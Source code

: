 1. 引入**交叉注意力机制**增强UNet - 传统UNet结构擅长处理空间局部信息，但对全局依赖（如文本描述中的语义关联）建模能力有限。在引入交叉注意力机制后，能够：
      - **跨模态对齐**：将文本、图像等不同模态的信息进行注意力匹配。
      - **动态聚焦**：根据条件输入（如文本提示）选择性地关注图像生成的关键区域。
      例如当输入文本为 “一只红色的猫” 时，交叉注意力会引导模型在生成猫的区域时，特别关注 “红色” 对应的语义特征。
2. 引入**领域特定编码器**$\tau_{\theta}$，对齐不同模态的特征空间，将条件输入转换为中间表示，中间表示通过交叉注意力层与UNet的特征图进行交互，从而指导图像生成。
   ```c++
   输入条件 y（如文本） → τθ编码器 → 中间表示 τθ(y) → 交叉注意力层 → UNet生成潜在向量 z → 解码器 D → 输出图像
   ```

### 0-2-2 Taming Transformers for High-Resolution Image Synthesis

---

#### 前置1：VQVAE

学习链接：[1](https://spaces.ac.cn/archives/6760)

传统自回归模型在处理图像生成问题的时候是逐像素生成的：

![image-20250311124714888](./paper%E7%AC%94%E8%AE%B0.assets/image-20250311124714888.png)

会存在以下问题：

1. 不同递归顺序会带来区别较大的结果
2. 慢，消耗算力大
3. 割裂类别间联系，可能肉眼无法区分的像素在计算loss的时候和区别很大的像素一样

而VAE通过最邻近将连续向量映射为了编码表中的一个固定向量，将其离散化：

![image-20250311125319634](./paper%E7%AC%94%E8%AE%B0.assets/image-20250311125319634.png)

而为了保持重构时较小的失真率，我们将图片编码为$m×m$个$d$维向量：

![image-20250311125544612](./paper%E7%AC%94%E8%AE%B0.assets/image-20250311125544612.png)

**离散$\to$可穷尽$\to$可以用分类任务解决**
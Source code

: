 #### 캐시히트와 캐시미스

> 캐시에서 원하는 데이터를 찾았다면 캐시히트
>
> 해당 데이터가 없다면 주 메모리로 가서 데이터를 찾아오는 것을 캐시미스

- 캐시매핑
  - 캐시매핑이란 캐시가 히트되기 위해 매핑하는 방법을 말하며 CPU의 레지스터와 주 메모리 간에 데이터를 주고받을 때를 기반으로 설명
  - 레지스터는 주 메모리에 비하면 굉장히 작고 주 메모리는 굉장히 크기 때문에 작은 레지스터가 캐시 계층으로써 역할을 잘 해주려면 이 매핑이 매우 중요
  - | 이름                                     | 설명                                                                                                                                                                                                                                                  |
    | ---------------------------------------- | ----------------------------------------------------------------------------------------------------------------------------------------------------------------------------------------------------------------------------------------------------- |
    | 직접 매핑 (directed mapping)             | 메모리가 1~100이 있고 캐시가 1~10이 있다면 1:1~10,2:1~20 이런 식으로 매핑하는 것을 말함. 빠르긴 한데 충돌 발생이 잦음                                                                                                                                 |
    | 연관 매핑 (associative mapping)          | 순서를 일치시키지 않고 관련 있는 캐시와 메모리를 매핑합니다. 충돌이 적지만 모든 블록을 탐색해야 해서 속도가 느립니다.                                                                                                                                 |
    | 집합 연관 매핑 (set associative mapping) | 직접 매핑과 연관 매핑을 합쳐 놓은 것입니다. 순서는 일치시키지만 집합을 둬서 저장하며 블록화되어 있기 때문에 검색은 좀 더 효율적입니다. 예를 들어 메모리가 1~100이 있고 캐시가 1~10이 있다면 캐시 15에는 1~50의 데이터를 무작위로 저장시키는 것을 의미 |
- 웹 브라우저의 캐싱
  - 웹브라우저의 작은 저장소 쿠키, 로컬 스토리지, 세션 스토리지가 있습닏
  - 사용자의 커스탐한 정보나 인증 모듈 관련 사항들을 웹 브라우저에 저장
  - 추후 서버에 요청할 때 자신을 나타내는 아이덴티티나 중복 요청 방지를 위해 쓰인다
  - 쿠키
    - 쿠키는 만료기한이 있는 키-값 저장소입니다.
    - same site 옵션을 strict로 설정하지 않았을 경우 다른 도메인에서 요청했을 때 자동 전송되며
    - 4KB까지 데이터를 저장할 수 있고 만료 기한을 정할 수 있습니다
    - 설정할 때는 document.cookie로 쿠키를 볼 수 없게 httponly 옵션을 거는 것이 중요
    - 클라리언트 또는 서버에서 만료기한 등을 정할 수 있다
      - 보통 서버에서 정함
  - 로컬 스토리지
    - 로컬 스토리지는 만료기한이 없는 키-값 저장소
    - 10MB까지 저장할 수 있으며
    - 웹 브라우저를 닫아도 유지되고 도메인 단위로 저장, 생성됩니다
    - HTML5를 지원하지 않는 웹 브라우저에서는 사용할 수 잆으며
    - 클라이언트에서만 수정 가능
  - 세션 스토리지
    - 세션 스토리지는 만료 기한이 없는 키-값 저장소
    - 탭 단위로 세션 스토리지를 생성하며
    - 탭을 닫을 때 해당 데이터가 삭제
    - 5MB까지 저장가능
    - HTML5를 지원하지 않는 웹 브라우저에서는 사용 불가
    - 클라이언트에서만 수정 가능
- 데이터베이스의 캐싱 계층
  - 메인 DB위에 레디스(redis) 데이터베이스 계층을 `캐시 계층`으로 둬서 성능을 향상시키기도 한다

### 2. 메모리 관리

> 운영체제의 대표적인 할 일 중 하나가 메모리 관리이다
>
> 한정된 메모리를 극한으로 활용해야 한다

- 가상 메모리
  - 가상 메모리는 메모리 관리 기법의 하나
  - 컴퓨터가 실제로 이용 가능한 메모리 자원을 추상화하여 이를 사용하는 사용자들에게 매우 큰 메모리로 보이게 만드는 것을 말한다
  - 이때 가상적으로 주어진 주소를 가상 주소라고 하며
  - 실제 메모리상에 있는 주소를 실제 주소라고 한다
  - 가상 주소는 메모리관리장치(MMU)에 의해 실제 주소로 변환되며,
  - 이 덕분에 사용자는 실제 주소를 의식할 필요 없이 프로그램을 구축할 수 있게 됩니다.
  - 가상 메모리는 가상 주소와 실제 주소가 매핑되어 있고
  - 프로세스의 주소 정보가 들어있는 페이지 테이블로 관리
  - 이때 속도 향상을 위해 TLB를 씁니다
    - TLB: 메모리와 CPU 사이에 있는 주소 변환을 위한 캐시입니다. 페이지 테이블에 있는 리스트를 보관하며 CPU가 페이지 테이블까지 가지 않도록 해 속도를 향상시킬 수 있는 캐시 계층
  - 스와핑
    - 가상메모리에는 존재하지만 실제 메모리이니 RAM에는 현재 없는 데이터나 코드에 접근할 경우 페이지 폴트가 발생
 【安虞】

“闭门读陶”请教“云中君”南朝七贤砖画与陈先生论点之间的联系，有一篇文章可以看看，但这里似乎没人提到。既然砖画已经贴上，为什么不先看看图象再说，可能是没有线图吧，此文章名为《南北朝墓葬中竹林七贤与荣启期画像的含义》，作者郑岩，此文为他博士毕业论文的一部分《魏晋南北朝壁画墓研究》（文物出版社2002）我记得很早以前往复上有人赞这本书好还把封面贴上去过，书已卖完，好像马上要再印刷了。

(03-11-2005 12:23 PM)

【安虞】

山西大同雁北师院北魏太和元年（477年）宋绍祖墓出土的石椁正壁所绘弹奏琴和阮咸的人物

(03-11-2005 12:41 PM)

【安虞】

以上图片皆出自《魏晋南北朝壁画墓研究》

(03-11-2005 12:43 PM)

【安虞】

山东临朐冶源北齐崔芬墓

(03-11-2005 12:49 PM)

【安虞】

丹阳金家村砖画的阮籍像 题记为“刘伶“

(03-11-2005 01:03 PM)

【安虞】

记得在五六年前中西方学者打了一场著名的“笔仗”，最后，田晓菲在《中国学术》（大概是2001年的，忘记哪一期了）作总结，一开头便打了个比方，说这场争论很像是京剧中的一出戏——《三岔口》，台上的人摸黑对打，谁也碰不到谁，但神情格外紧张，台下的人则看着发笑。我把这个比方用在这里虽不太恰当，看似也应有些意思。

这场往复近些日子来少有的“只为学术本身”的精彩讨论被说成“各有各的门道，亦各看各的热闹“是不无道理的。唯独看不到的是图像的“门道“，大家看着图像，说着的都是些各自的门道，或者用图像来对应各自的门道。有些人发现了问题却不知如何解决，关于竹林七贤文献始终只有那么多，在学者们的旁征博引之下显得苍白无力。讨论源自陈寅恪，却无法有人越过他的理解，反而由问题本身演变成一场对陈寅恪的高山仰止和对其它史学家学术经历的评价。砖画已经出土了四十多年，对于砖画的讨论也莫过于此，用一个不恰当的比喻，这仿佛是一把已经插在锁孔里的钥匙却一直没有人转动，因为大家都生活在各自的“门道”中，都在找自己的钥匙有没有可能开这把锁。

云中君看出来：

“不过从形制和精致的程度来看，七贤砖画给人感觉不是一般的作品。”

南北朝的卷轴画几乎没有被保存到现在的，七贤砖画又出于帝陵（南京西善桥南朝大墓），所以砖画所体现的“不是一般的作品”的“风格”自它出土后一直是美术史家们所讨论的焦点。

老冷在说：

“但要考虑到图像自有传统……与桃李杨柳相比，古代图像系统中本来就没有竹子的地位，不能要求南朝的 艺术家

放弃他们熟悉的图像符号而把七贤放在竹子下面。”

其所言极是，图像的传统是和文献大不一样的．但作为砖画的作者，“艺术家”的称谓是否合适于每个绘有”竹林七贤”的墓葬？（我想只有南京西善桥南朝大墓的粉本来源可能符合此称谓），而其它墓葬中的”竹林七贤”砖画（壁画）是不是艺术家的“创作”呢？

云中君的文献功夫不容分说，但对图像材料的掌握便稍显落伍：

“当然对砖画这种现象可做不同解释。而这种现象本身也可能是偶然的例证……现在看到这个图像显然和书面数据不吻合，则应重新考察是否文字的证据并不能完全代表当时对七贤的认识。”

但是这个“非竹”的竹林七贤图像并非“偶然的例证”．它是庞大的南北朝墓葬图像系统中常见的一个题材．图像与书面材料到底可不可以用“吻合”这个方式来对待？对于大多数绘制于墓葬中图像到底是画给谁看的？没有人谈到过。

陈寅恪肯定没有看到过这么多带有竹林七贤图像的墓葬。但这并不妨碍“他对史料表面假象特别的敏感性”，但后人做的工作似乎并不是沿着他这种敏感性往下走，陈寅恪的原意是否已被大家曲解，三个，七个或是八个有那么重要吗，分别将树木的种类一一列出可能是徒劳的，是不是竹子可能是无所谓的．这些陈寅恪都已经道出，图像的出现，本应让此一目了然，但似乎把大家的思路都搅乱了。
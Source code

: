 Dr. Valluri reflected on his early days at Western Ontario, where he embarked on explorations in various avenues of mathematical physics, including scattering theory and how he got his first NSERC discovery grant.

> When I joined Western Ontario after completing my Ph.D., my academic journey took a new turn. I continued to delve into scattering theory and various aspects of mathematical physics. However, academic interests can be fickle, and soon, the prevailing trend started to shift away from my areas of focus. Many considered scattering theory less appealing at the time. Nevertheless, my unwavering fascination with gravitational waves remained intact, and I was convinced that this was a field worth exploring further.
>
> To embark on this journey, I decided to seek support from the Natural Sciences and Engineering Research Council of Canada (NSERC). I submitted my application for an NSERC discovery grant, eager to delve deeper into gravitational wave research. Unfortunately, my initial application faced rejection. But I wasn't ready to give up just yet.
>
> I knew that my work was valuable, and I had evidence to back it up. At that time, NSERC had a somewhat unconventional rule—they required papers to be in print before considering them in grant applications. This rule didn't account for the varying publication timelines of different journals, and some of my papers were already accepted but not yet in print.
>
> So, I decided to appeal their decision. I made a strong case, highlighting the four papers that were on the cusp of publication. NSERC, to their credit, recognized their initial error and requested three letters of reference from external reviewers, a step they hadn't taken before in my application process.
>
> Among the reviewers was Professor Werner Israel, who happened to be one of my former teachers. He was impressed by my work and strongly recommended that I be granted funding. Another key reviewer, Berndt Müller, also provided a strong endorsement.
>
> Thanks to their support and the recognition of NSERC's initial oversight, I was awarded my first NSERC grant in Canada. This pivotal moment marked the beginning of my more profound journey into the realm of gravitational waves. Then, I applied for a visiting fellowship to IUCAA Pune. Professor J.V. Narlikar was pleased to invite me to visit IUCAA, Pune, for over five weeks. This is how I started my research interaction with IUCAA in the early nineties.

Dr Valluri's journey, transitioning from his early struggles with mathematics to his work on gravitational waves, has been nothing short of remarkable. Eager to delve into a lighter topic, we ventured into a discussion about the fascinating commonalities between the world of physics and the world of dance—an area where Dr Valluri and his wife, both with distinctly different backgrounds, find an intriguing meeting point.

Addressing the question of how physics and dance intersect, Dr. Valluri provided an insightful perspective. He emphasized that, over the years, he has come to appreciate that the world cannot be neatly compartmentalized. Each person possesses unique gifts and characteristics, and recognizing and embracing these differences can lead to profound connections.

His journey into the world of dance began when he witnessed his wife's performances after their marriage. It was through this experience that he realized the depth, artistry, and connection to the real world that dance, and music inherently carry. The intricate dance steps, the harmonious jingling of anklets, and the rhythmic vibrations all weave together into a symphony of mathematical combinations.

------------------------------

Pick out the lines above that hold the string "서버에서" and show them.

● **Response for this exercise**:
    - 클라리언트 또는 서버에서 만료기한 등을 정할 수 있다
      - 보통 서버에서 정함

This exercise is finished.